[Dataset records]
*** Begin section ***
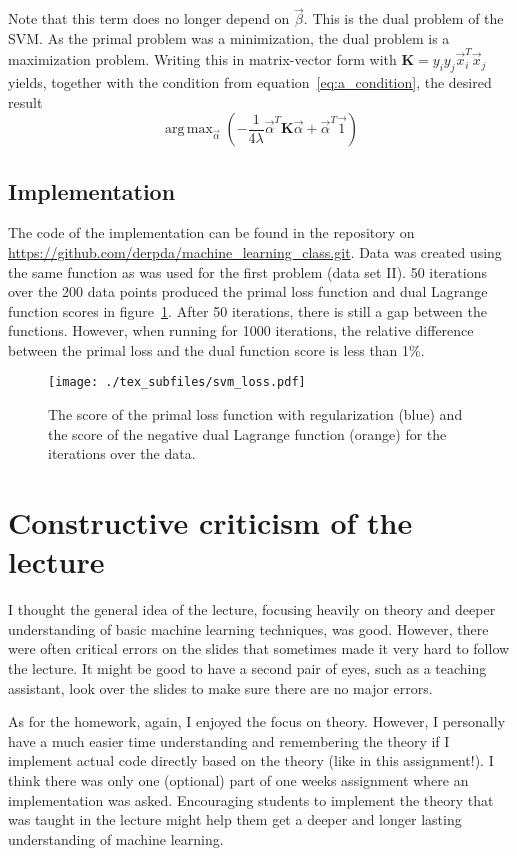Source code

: \documentclass[a4paper]{article}
\DeclareMathOperator*{\argmax}{arg\,max}
\newcommand{\matr}[1]{\mathbf{#1}}
\begin{document}
Note that this term does no longer depend on $\vec{\beta}$. This is the dual
problem of the SVM\@. As the primal problem was a minimization, the dual problem
is a maximization problem. Writing this in matrix-vector form with
$\matr{K}=y_iy_j\vec{x}_i^T\vec{x}_j$ yields, together with the condition from
equation~\ref{eq:a_condition}, the desired result
\begin{equation*}
    \argmax_{\vec{\alpha}}\left(
        - \frac{1}{4\lambda}\vec{\alpha}^T\matr{K}\vec{\alpha}
        + \vec{\alpha}^T\vec{1}
    \right)
\end{equation*}
\subsection{Implementation}
The code of the implementation can be found in the repository on
\url{https://github.com/derpda/machine_learning_class.git}.
Data was created using the same function as was used for the first problem (data
set II). 50 iterations over the 200 data points produced the primal loss
function and dual Lagrange function scores in figure~\ref{fig:svm_loss}.
After 50 iterations, there is still a gap between the functions. However, when
running for 1000 iterations, the relative difference between the primal loss and
the dual function score is less than 1\%.
\begin{figure}[hbt]
    \texttt{[image: ./tex\_subfiles/svm\_loss.pdf]}
    \caption{The score of the primal loss function with regularization (blue)
    and the score of the negative dual Lagrange function (orange) for the
    iterations over the data.}\label{fig:svm_loss}
\end{figure}

\section{Constructive criticism of the lecture}
I thought the general idea of the lecture, focusing heavily on theory and deeper
understanding of basic machine learning techniques, was good. However, there
were often critical errors on the slides that sometimes made it very hard to
follow the lecture. It might be good to have a second pair of eyes, such as a
teaching assistant, look over the slides to make sure there are no major
errors.

As for the homework, again, I enjoyed the focus on theory. However, I personally
have a much easier time understanding and remembering the theory if I implement
actual code directly based on the theory (like in this assignment!). I think
there was only one (optional) part of one weeks assignment where an
implementation was asked. Encouraging students to implement the theory that was
taught in the lecture might help them get a deeper and longer lasting
understanding of machine learning.
\end{document}
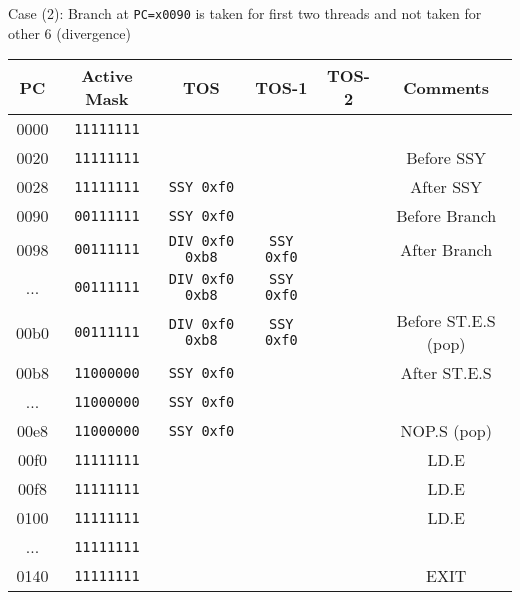 \documentclass[11pt]{article}
\begin{document}
Case (2): Branch at \verb|PC=x0090| is taken for first two threads and not taken for other 6 (divergence)
\begin{table}[H]
	\centering %
	\begin{tabular}{c c c c c c} %
		\hline\hline %
		PC   & Active Mask     & TOS                  & TOS-1           & TOS-2 & Comments            \\ [0.5ex] %
		\hline %
		0000 & \verb|11111111| &                      &                 &       &                     \\
		0020 & \verb|11111111| &                      &                 &       & Before SSY          \\
		0028 & \verb|11111111| & \verb|SSY 0xf0|      &                 &       & After SSY           \\
		0090 & \verb|00111111| & \verb|SSY 0xf0|      &                 &       & Before Branch       \\
		0098 & \verb|00111111| & \verb|DIV 0xf0 0xb8| & \verb|SSY 0xf0| &       & After Branch        \\
		...  & \verb|00111111| & \verb|DIV 0xf0 0xb8| & \verb|SSY 0xf0| &       &                     \\
		00b0 & \verb|00111111| & \verb|DIV 0xf0 0xb8| & \verb|SSY 0xf0| &       & Before ST.E.S (pop) \\
		00b8 & \verb|11000000| & \verb|SSY 0xf0|      &                 &       & After ST.E.S        \\
		...  & \verb|11000000| & \verb|SSY 0xf0|      &                 &       &                     \\
		00e8 & \verb|11000000| & \verb|SSY 0xf0|      &                 &       & NOP.S (pop)         \\
		00f0 & \verb|11111111| &                      &                 &       & LD.E                \\
		00f8 & \verb|11111111| &                      &                 &       & LD.E                \\
		0100 & \verb|11111111| &                      &                 &       & LD.E                \\
		...  & \verb|11111111| &                      &                 &       &                     \\
		0140 & \verb|11111111| &                      &                 &       & EXIT                \\
		\hline %
	\end{tabular}
	\label{table:nonlin} %
\end{table}
\newpage
\end{document}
*** End section ***
» What needs to be done: Only the lines from the first line of the data above through the line with "the condition from" should appear in the answer, retyped exactly, with every picture left out.

» Exercise answer:
Source code

: \documentclass[a4paper]{article}
\DeclareMathOperator*{\argmax}{arg\,max}
\newcommand{\matr}[1]{\mathbf{#1}}
\begin{document}
Note that this term does no longer depend on $\vec{\beta}$. This is the dual
problem of the SVM\@. As the primal problem was a minimization, the dual problem
is a maximization problem. Writing this in matrix-vector form with
$\matr{K}=y_iy_j\vec{x}_i^T\vec{x}_j$ yields, together with the condition from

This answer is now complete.